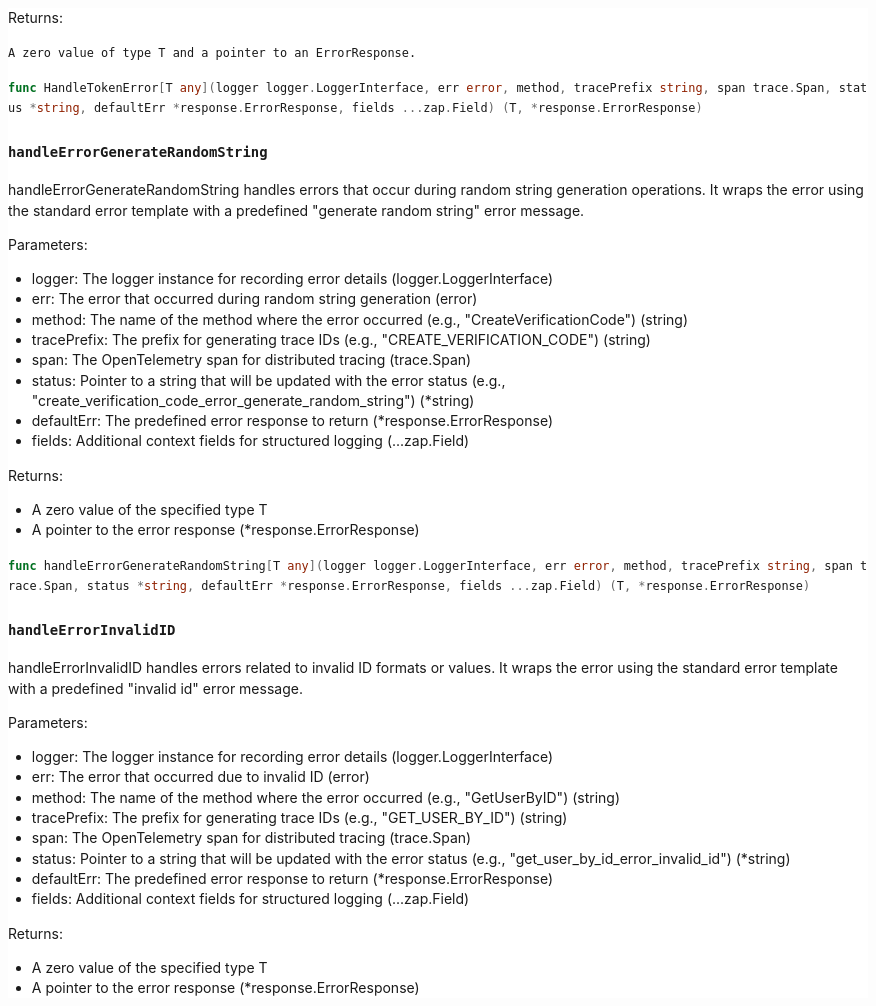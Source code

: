 Returns:

	A zero value of type T and a pointer to an ErrorResponse.

```go
func HandleTokenError[T any](logger logger.LoggerInterface, err error, method, tracePrefix string, span trace.Span, status *string, defaultErr *response.ErrorResponse, fields ...zap.Field) (T, *response.ErrorResponse)
```

### `handleErrorGenerateRandomString`

handleErrorGenerateRandomString handles errors that occur during random string generation operations.
It wraps the error using the standard error template with a predefined "generate random string" error message.

Parameters:
  - logger: The logger instance for recording error details (logger.LoggerInterface)
  - err: The error that occurred during random string generation (error)
  - method: The name of the method where the error occurred (e.g., "CreateVerificationCode") (string)
  - tracePrefix: The prefix for generating trace IDs (e.g., "CREATE_VERIFICATION_CODE") (string)
  - span: The OpenTelemetry span for distributed tracing (trace.Span)
  - status: Pointer to a string that will be updated with the error status (e.g., "create_verification_code_error_generate_random_string") (*string)
  - defaultErr: The predefined error response to return (*response.ErrorResponse)
  - fields: Additional context fields for structured logging (...zap.Field)

Returns:
  - A zero value of the specified type T
  - A pointer to the error response (*response.ErrorResponse)

```go
func handleErrorGenerateRandomString[T any](logger logger.LoggerInterface, err error, method, tracePrefix string, span trace.Span, status *string, defaultErr *response.ErrorResponse, fields ...zap.Field) (T, *response.ErrorResponse)
```

### `handleErrorInvalidID`

handleErrorInvalidID handles errors related to invalid ID formats or values.
It wraps the error using the standard error template with a predefined "invalid id" error message.

Parameters:
  - logger: The logger instance for recording error details (logger.LoggerInterface)
  - err: The error that occurred due to invalid ID (error)
  - method: The name of the method where the error occurred (e.g., "GetUserByID") (string)
  - tracePrefix: The prefix for generating trace IDs (e.g., "GET_USER_BY_ID") (string)
  - span: The OpenTelemetry span for distributed tracing (trace.Span)
  - status: Pointer to a string that will be updated with the error status (e.g., "get_user_by_id_error_invalid_id") (*string)
  - defaultErr: The predefined error response to return (*response.ErrorResponse)
  - fields: Additional context fields for structured logging (...zap.Field)

Returns:
  - A zero value of the specified type T
  - A pointer to the error response (*response.ErrorResponse)
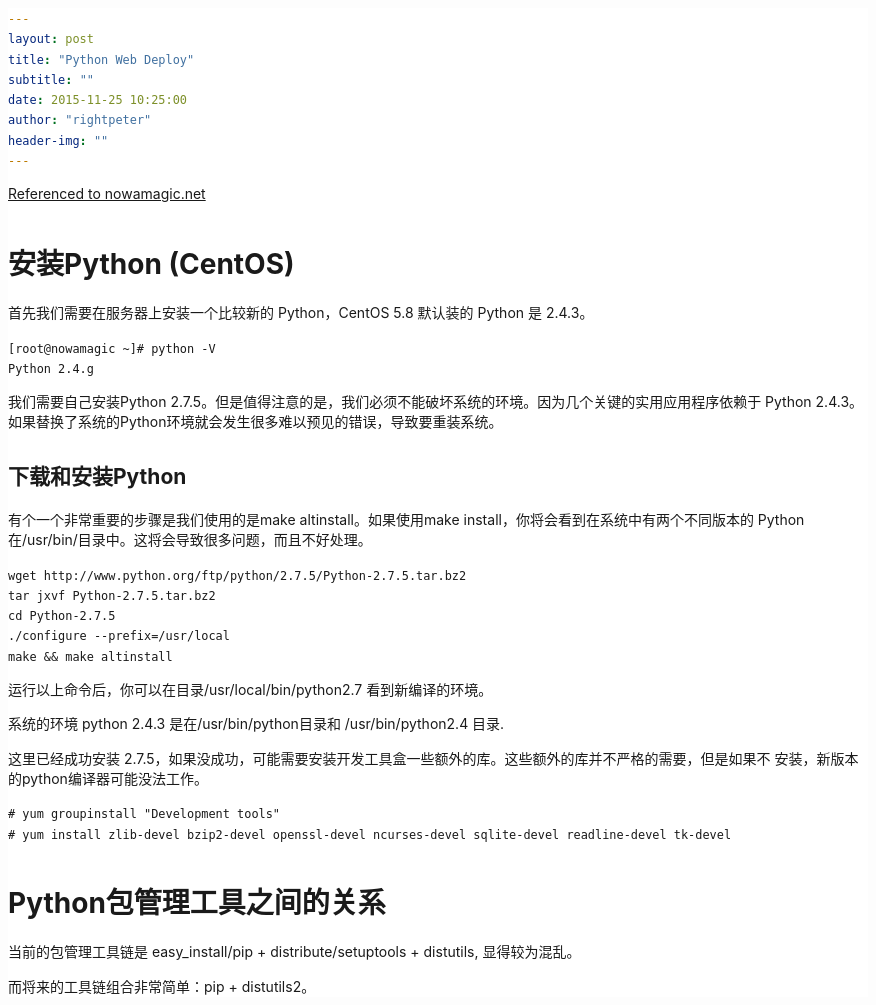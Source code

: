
 ```yaml
---
layout: post
title: "Python Web Deploy"
subtitle: ""
date: 2015-11-25 10:25:00
author: "rightpeter"
header-img: ""
---
```


[Referenced to nowamagic.net](http://www.nowamagic.net/academy/part/13/302)

# 安装Python (CentOS)

首先我们需要在服务器上安装一个比较新的 Python，CentOS 5.8 默认装的 Python 是 2.4.3。

    [root@nowamagic ~]# python -V
    Python 2.4.g

我们需要自己安装Python 2.7.5。但是值得注意的是，我们必须不能破坏系统的环境。因为几个关键的实用应用程序依赖于
Python 2.4.3。如果替换了系统的Python环境就会发生很多难以预见的错误，导致要重装系统。

## 下载和安装Python

有个一个非常重要的步骤是我们使用的是make altinstall。如果使用make install，你将会看到在系统中有两个不同版本的
Python在/usr/bin/目录中。这将会导致很多问题，而且不好处理。

    wget http://www.python.org/ftp/python/2.7.5/Python-2.7.5.tar.bz2
    tar jxvf Python-2.7.5.tar.bz2
    cd Python-2.7.5
    ./configure --prefix=/usr/local
    make && make altinstall

运行以上命令后，你可以在目录/usr/local/bin/python2.7 看到新编译的环境。

系统的环境 python 2.4.3 是在/usr/bin/python目录和 /usr/bin/python2.4 目录.

这里已经成功安装 2.7.5，如果没成功，可能需要安装开发工具盒一些额外的库。这些额外的库并不严格的需要，但是如果不
安装，新版本的python编译器可能没法工作。

    # yum groupinstall "Development tools"
    # yum install zlib-devel bzip2-devel openssl-devel ncurses-devel sqlite-devel readline-devel tk-devel

# Python包管理工具之间的关系

当前的包管理工具链是 easy_install/pip + distribute/setuptools + distutils, 显得较为混乱。

而将来的工具链组合非常简单：pip + distutils2。
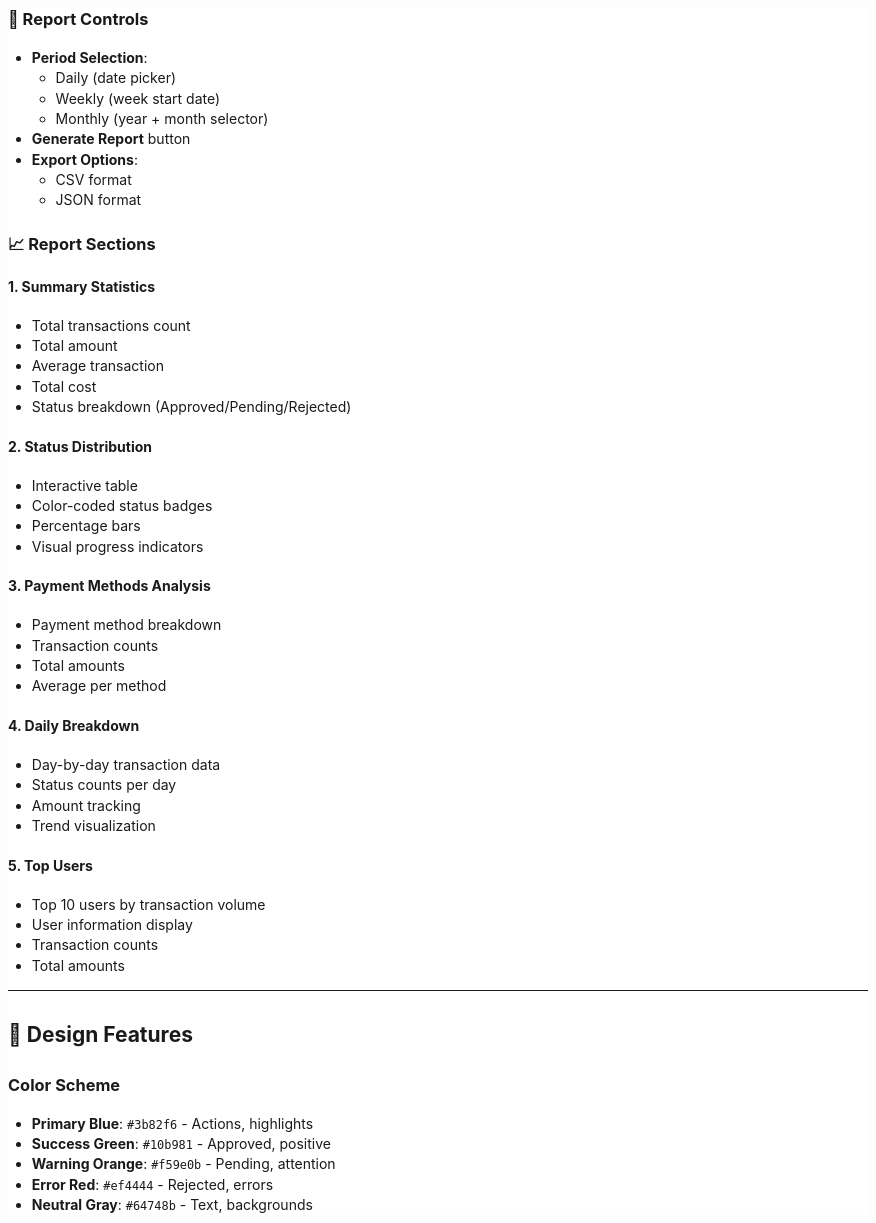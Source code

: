 ### 🎯 Report Controls
- **Period Selection**:
  - Daily (date picker)
  - Weekly (week start date)
  - Monthly (year + month selector)
- **Generate Report** button
- **Export Options**:
  - CSV format
  - JSON format

### 📈 Report Sections

#### 1. Summary Statistics
- Total transactions count
- Total amount
- Average transaction
- Total cost
- Status breakdown (Approved/Pending/Rejected)

#### 2. Status Distribution
- Interactive table
- Color-coded status badges
- Percentage bars
- Visual progress indicators

#### 3. Payment Methods Analysis
- Payment method breakdown
- Transaction counts
- Total amounts
- Average per method

#### 4. Daily Breakdown
- Day-by-day transaction data
- Status counts per day
- Amount tracking
- Trend visualization

#### 5. Top Users
- Top 10 users by transaction volume
- User information display
- Transaction counts
- Total amounts

---

## 🎨 Design Features

### Color Scheme
- **Primary Blue**: `#3b82f6` - Actions, highlights
- **Success Green**: `#10b981` - Approved, positive
- **Warning Orange**: `#f59e0b` - Pending, attention
- **Error Red**: `#ef4444` - Rejected, errors
- **Neutral Gray**: `#64748b` - Text, backgrounds
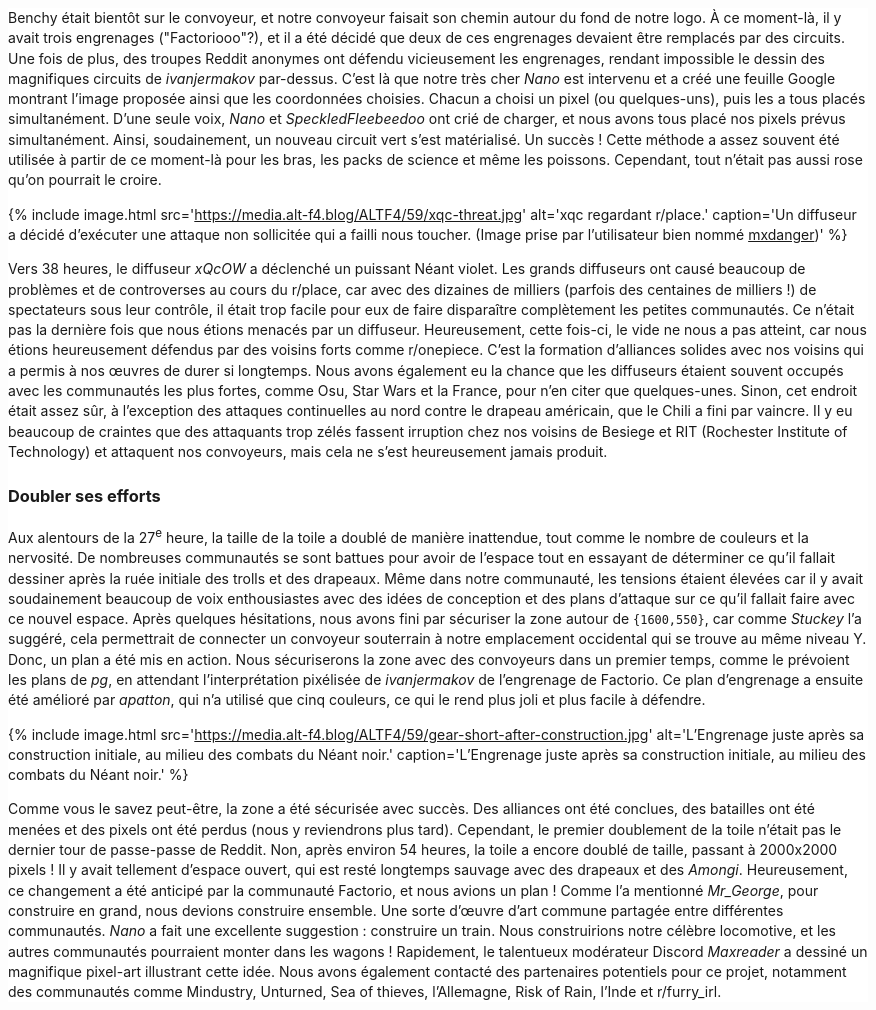 Benchy était bientôt sur le convoyeur, et notre convoyeur faisait son chemin autour du fond de notre logo. À ce moment-là, il y avait trois engrenages ("Factoriooo"?), et il a été décidé que deux de ces engrenages devaient être remplacés par des circuits. Une fois de plus, des troupes Reddit anonymes ont défendu vicieusement les engrenages, rendant impossible le dessin des magnifiques circuits de _ivanjermakov_ par-dessus. C’est là que notre très cher _Nano_ est intervenu et a créé une feuille Google montrant l’image proposée ainsi que les coordonnées choisies. Chacun a choisi un pixel (ou quelques-uns), puis les a tous placés simultanément. D’une seule voix, _Nano_ et _SpeckledFleebeedoo_ ont crié de charger, et nous avons tous placé nos pixels prévus simultanément. Ainsi, soudainement, un nouveau circuit vert s’est matérialisé. Un succès ! Cette méthode a assez souvent été utilisée à partir de ce moment-là pour les bras, les packs de science et même les poissons. Cependant, tout n’était pas aussi rose qu’on pourrait le croire.

{% include image.html src='https://media.alt-f4.blog/ALTF4/59/xqc-threat.jpg' alt='xqc regardant r/place.' caption='Un diffuseur a décidé d’exécuter une attaque non sollicitée qui a failli nous toucher. (Image prise par l’utilisateur bien nommé <a href="https://knowyourmeme.com/photos/2089903-ralph-in-danger">mxdanger</a>)' %}

Vers 38 heures, le diffuseur _xQcOW_ a déclenché un puissant Néant violet. Les grands diffuseurs ont causé beaucoup de problèmes et de controverses au cours du r/place, car avec des dizaines de milliers (parfois des centaines de milliers !) de spectateurs sous leur contrôle, il était trop facile pour eux de faire disparaître complètement les petites communautés. Ce n’était pas la dernière fois que nous étions menacés par un diffuseur. Heureusement, cette fois-ci, le vide ne nous a pas atteint, car nous étions heureusement défendus par des voisins forts comme r/onepiece. C’est la formation d’alliances solides avec nos voisins qui a permis à nos œuvres de durer si longtemps. Nous avons également eu la chance que les diffuseurs étaient souvent occupés avec les communautés les plus fortes, comme Osu, Star Wars et la France, pour n’en citer que quelques-unes. Sinon, cet endroit était assez sûr, à l’exception des attaques continuelles au nord contre le drapeau américain, que le Chili a fini par vaincre. Il y eu beaucoup de craintes que des attaquants trop zélés fassent irruption chez nos voisins de Besiege et RIT (Rochester Institute of Technology) et attaquent nos convoyeurs, mais cela ne s’est heureusement jamais produit.

### Doubler ses efforts

Aux alentours de la 27<sup>e</sup> heure, la taille de la toile a doublé de manière inattendue, tout comme le nombre de couleurs et la nervosité. De nombreuses communautés se sont battues pour avoir de l’espace tout en essayant de déterminer ce qu’il fallait dessiner après la ruée initiale des trolls et des drapeaux. Même dans notre communauté, les tensions étaient élevées car il y avait soudainement beaucoup de voix enthousiastes avec des idées de conception et des plans d’attaque sur ce qu’il fallait faire avec ce nouvel espace. Après quelques hésitations, nous avons fini par sécuriser la zone autour de `{1600,550}`, car comme _Stuckey_ l’a suggéré, cela permettrait de connecter un convoyeur souterrain à notre emplacement occidental qui se trouve au même niveau Y. Donc, un plan a été mis en action. Nous sécuriserons la zone avec des convoyeurs dans un premier temps, comme le prévoient les plans de _pg_, en attendant l’interprétation pixélisée de _ivanjermakov_ de l’engrenage de Factorio. Ce plan d’engrenage a ensuite été amélioré par _apatton_, qui n’a utilisé que cinq couleurs, ce qui le rend plus joli et plus facile à défendre.

{% include image.html src='https://media.alt-f4.blog/ALTF4/59/gear-short-after-construction.jpg' alt='L’Engrenage juste après sa construction initiale, au milieu des combats du Néant noir.' caption='L’Engrenage juste après sa construction initiale, au milieu des combats du Néant noir.' %}

Comme vous le savez peut-être, la zone a été sécurisée avec succès. Des alliances ont été conclues, des batailles ont été menées et des pixels ont été perdus (nous y reviendrons plus tard). Cependant, le premier doublement de la toile n’était pas le dernier tour de passe-passe de Reddit. Non, après environ 54 heures, la toile a encore doublé de taille, passant à 2000x2000 pixels ! Il y avait tellement d’espace ouvert, qui est resté longtemps sauvage avec des drapeaux et des _Amongi_. Heureusement, ce changement a été anticipé par la communauté Factorio, et nous avions un plan ! Comme l’a mentionné _Mr_George_, pour construire en grand, nous devions construire ensemble. Une sorte d’œuvre d’art commune partagée entre différentes communautés. _Nano_ a fait une excellente suggestion : construire un train. Nous construirions notre célèbre locomotive, et les autres communautés pourraient monter dans les wagons ! Rapidement, le talentueux modérateur Discord _Maxreader_ a dessiné un magnifique pixel-art illustrant cette idée. Nous avons également contacté des partenaires potentiels pour ce projet, notamment des communautés comme Mindustry, Unturned, Sea of thieves, l’Allemagne, Risk of Rain, l’Inde et r/furry_irl.
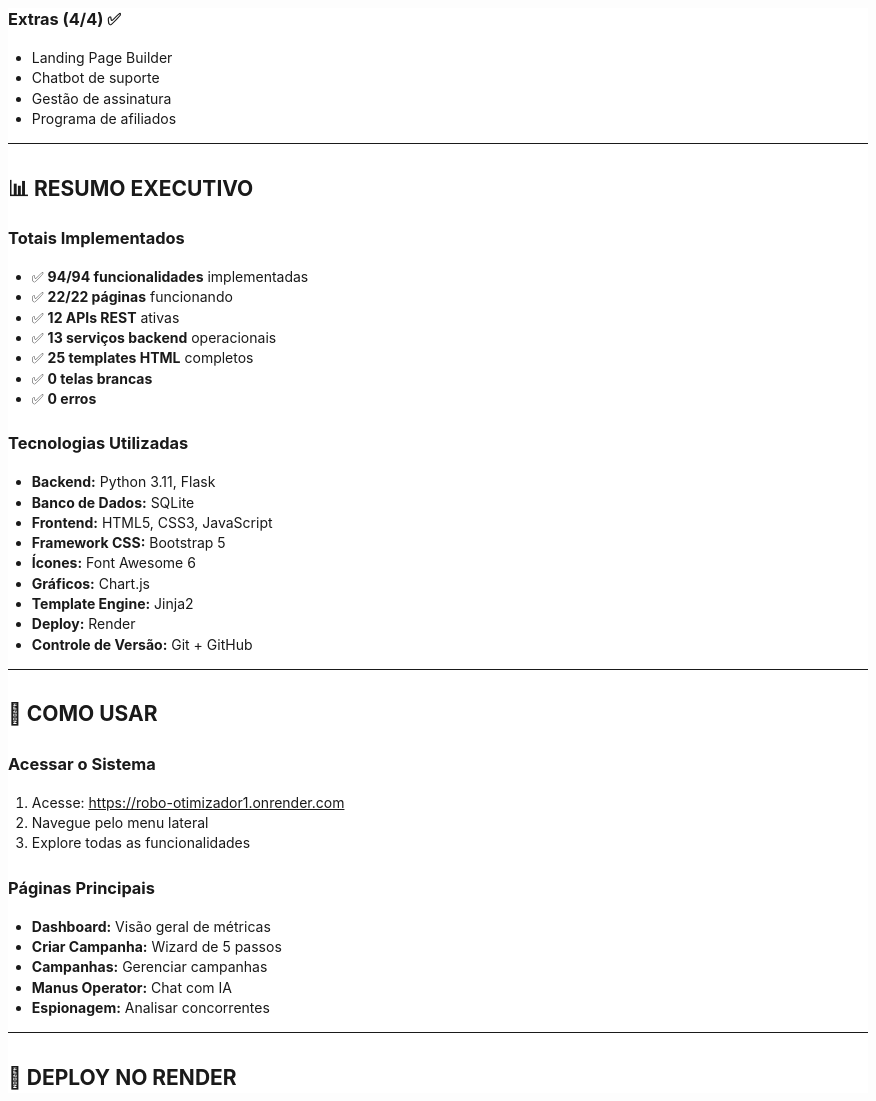 ### **Extras (4/4) ✅**
- Landing Page Builder
- Chatbot de suporte
- Gestão de assinatura
- Programa de afiliados

---

## 📊 RESUMO EXECUTIVO

### **Totais Implementados**
- ✅ **94/94 funcionalidades** implementadas
- ✅ **22/22 páginas** funcionando
- ✅ **12 APIs REST** ativas
- ✅ **13 serviços backend** operacionais
- ✅ **25 templates HTML** completos
- ✅ **0 telas brancas**
- ✅ **0 erros**

### **Tecnologias Utilizadas**
- **Backend:** Python 3.11, Flask
- **Banco de Dados:** SQLite
- **Frontend:** HTML5, CSS3, JavaScript
- **Framework CSS:** Bootstrap 5
- **Ícones:** Font Awesome 6
- **Gráficos:** Chart.js
- **Template Engine:** Jinja2
- **Deploy:** Render
- **Controle de Versão:** Git + GitHub

---

## 🚀 COMO USAR

### **Acessar o Sistema**
1. Acesse: https://robo-otimizador1.onrender.com
2. Navegue pelo menu lateral
3. Explore todas as funcionalidades

### **Páginas Principais**
- **Dashboard:** Visão geral de métricas
- **Criar Campanha:** Wizard de 5 passos
- **Campanhas:** Gerenciar campanhas
- **Manus Operator:** Chat com IA
- **Espionagem:** Analisar concorrentes

---

## 🔧 DEPLOY NO RENDER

## AIM OF THE EXERCISE:
Your reply should consist solely of the lines above from the line containing "make && make altinstall" up to and including the line containing "- Text, backgrounds", reproduced exactly, minus the pictures.

## SOLUTION FOR THIS TASK:
    make && make altinstall

运行以上命令后，你可以在目录/usr/local/bin/python2.7 看到新编译的环境。

系统的环境 python 2.4.3 是在/usr/bin/python目录和 /usr/bin/python2.4 目录.

这里已经成功安装 2.7.5，如果没成功，可能需要安装开发工具盒一些额外的库。这些额外的库并不严格的需要，但是如果不
安装，新版本的python编译器可能没法工作。

    # yum groupinstall "Development tools"
    # yum install zlib-devel bzip2-devel openssl-devel ncurses-devel sqlite-devel readline-devel tk-devel

# Python包管理工具之间的关系

当前的包管理工具链是 easy_install/pip + distribute/setuptools + distutils, 显得较为混乱。

而将来的工具链组合非常简单：pip + distutils2。
Source code

: ### 🎯 Report Controls
- **Period Selection**:
  - Daily (date picker)
  - Weekly (week start date)
  - Monthly (year + month selector)
- **Generate Report** button
- **Export Options**:
  - CSV format
  - JSON format

### 📈 Report Sections

#### 1. Summary Statistics
- Total transactions count
- Total amount
- Average transaction
- Total cost
- Status breakdown (Approved/Pending/Rejected)

#### 2. Status Distribution
- Interactive table
- Color-coded status badges
- Percentage bars
- Visual progress indicators

#### 3. Payment Methods Analysis
- Payment method breakdown
- Transaction counts
- Total amounts
- Average per method

#### 4. Daily Breakdown
- Day-by-day transaction data
- Status counts per day
- Amount tracking
- Trend visualization

#### 5. Top Users
- Top 10 users by transaction volume
- User information display
- Transaction counts
- Total amounts

---

## 🎨 Design Features

### Color Scheme
- **Primary Blue**: `#3b82f6` - Actions, highlights
- **Success Green**: `#10b981` - Approved, positive
- **Warning Orange**: `#f59e0b` - Pending, attention
- **Error Red**: `#ef4444` - Rejected, errors
- **Neutral Gray**: `#64748b` - Text, backgrounds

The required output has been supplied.